Les rabbins israéliens ont établi une ‘liste noire’ des familles dont l’origine juive n’a pu être formellement prouvée. Les militants affirment que le Grand Rabbinat se livre à une ‘Inquisition’, alors que l’identité juive d’immigrants de longue date en Israël est étudiée à la loupe

Un fiancé et sa promise dans le centre de Tel Aviv, le 4 novembre 2015 (Crédit : Flash 90/via JTA)
Un fiancé et sa promise dans le centre de Tel Aviv, le 4 novembre 2015 (Crédit : Flash 90/via JTA)

TEL AVIV (JTA) — Yael savait qu’il fallait qu’elle prouve qu’elle était juive. Mais elle n’aurait jamais pensé que son désir de se marier se transformerait en une enquête sur sa famille qui durerait près d’un an.

Et finalement, Yael – qui a demandé à être désignée par un pseudonyme par souci de confidentialité – n’a pas obtenu le droit de se marier en Israël, tout comme sa mère et son frère aîné.

Même s’ils se trouvaient en tant que Juifs depuis longtemps dans le pays, leur lignée n’a pas satisfait les autorités religieuses de l’état.

« Le fait d’avoir un mariage juif officiel a toujours été très important à mes yeux », dit-elle. « Aujourd’hui, j’ai l’impression d’être une citoyenne de seconde zone. C’est très perturbant pour moi. Et c’est très perturbant pour ma famille ».

Au fil des années, les rabbins orthodoxes qui contrôlent les unions en Israël sont devenus de plus en plus stricts lors de leurs vérifications.

Et ce sont de plus en plus de candidats au mariage qui ont été envoyés devant les tribunaux rabbiniques pour y faire l’objet d’un examen minutieux.

Le mois dernier seulement, ces tribunaux ont également demandé aux autorités de traduire en justice deux familles de candidats.

Ceux dont il est établi qu’ils ne sont pas Juifs sont ajoutés sur une « liste noire » pour les mariages, comme c’est arrivé à Yaël et à sa famille.

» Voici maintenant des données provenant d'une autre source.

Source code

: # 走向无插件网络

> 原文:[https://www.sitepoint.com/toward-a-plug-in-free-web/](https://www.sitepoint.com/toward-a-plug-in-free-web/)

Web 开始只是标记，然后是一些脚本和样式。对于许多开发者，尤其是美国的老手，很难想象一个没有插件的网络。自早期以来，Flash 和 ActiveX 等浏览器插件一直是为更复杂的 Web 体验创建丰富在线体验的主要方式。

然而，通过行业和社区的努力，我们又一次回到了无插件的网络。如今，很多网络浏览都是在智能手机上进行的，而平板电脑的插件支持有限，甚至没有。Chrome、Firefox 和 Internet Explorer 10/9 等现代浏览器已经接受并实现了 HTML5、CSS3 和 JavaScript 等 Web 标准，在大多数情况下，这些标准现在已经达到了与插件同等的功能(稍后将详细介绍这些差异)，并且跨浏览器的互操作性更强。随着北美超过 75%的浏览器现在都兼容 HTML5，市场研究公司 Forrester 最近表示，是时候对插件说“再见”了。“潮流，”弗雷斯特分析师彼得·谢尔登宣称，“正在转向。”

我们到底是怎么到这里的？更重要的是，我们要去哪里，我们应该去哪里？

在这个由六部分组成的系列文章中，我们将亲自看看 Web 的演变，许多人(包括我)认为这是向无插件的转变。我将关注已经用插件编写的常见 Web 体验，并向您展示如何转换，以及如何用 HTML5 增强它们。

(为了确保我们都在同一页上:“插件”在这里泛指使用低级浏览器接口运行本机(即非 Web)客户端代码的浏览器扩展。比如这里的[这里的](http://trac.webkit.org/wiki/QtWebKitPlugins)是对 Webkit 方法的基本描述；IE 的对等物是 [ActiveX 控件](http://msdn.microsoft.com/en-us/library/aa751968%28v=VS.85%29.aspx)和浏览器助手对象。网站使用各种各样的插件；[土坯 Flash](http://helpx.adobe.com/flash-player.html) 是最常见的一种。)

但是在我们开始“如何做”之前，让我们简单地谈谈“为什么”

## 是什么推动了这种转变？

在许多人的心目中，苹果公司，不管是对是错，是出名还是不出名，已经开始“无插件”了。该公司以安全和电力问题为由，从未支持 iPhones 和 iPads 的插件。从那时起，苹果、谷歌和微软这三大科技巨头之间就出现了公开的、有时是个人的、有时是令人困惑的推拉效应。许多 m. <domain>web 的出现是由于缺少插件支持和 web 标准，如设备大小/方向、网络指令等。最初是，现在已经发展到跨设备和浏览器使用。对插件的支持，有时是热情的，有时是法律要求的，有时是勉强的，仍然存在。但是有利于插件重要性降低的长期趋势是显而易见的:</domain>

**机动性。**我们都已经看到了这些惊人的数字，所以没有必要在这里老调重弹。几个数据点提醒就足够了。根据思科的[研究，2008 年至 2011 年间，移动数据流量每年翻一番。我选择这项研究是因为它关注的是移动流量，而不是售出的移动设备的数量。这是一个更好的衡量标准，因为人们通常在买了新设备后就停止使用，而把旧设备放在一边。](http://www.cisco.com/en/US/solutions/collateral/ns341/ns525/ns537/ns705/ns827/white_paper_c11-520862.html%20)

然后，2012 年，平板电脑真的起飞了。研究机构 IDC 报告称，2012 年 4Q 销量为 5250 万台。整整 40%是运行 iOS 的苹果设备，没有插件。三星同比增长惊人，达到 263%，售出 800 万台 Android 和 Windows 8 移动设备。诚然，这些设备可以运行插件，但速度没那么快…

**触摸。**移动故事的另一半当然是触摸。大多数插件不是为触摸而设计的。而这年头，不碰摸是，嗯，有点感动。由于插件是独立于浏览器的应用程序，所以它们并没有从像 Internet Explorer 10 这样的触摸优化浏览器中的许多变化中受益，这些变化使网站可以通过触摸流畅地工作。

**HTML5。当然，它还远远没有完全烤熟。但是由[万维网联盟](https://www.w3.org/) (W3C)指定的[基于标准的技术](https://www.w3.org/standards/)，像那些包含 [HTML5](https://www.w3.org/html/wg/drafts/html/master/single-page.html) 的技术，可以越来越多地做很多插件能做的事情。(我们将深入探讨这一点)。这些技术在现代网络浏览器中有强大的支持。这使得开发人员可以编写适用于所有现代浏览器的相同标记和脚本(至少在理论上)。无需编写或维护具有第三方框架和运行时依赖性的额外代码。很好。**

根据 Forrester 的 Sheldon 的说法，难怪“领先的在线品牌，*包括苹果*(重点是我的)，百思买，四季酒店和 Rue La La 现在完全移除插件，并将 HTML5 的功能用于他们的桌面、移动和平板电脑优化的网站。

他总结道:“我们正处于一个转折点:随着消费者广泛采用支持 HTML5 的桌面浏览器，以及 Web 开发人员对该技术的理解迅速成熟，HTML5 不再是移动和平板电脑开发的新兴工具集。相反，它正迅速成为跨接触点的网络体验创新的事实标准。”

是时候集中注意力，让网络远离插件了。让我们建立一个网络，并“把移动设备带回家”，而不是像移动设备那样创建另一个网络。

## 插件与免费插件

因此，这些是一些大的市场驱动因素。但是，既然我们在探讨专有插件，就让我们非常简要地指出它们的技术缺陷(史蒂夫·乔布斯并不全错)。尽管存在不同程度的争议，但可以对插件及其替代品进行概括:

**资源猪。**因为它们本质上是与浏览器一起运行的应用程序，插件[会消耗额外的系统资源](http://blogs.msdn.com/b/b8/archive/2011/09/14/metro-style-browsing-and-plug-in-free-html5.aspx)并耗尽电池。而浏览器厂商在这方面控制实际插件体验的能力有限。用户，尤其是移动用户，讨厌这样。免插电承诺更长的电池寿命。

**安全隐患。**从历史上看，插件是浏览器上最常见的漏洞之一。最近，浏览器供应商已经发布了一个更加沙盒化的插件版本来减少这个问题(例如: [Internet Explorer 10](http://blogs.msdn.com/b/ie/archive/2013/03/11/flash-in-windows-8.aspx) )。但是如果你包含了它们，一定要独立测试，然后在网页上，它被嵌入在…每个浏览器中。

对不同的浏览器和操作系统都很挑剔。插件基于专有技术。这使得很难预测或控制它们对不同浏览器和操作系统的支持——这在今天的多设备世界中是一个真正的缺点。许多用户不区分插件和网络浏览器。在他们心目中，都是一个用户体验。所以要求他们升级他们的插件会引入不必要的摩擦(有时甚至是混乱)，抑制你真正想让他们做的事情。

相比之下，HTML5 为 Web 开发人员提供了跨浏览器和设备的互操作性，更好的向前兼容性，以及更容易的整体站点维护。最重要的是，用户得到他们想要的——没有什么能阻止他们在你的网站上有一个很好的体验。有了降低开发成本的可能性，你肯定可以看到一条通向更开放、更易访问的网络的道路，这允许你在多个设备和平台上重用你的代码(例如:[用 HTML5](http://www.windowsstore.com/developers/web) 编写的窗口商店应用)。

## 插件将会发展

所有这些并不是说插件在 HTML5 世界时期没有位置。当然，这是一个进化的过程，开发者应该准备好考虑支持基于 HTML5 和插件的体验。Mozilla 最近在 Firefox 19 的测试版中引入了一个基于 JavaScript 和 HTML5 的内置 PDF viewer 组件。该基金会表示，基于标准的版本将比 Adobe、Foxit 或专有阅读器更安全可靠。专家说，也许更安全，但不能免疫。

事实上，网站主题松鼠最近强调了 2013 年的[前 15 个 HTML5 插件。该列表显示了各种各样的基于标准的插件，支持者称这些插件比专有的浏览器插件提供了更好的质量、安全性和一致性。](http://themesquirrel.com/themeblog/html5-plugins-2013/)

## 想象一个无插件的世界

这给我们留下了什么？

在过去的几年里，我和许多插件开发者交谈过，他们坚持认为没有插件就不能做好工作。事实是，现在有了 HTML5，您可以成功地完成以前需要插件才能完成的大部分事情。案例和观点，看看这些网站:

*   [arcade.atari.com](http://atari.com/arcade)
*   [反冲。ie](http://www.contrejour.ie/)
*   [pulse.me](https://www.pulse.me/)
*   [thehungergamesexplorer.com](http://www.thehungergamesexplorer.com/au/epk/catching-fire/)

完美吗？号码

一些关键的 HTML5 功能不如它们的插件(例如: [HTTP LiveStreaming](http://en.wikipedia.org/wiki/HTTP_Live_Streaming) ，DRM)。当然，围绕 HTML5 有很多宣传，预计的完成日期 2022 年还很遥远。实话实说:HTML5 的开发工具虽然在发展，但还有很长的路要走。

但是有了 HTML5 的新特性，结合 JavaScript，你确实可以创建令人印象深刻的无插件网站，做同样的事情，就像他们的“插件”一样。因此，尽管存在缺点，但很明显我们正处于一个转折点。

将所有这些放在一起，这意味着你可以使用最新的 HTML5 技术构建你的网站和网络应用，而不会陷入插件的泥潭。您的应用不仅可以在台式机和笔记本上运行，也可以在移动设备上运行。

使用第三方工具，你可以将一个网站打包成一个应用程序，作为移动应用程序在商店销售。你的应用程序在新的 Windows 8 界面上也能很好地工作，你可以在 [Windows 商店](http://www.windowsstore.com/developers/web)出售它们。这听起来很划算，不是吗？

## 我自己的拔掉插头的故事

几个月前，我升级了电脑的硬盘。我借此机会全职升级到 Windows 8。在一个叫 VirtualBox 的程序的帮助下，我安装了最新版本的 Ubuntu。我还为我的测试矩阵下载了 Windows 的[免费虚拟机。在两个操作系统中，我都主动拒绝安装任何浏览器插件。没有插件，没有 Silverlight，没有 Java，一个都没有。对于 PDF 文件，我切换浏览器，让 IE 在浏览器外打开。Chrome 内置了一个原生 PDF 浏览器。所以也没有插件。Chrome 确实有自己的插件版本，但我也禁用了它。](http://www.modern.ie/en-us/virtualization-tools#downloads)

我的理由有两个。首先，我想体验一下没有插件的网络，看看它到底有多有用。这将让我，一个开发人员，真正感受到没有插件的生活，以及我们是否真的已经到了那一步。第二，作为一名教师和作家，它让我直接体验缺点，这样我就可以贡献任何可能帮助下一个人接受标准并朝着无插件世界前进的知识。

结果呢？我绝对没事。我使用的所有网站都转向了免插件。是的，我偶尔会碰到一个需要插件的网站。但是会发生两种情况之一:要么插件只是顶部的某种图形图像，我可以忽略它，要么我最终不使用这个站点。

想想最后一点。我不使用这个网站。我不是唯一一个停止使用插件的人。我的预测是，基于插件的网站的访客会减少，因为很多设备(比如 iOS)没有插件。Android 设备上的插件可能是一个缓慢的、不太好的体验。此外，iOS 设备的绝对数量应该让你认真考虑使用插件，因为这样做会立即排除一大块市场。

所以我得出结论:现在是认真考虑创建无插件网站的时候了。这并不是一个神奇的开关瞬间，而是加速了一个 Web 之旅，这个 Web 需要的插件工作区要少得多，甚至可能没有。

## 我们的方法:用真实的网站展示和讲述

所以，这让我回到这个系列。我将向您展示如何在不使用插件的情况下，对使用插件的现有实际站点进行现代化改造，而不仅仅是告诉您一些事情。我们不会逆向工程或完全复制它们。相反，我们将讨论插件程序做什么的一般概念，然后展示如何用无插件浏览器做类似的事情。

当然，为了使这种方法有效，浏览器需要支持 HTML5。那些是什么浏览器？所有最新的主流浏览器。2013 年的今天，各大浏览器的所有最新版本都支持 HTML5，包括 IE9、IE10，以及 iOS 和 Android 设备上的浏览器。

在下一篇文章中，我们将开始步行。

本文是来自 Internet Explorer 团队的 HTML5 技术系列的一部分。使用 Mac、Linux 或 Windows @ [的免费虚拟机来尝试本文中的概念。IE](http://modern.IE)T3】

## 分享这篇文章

Le mois dernier, des juristes de l’organisation ITIM, association à but non lucratif qui aide les gens à naviguer au sein de la bureaucratie religieuse israélienne, ont fait appel à la cour rabbinique de Jérusalem au nom de Yaël et de son frère, ainsi que de membres de familles ayant été inscrits sur la « liste noire » pour deux autres cas.

Les avocats d’ITIM ont affirmé que les tribunaux rabbiniques avaient agi hors de leur cadre de compétence légale en statuant sur la judéité d’individus sans avoir obtenu leur consentement préalable.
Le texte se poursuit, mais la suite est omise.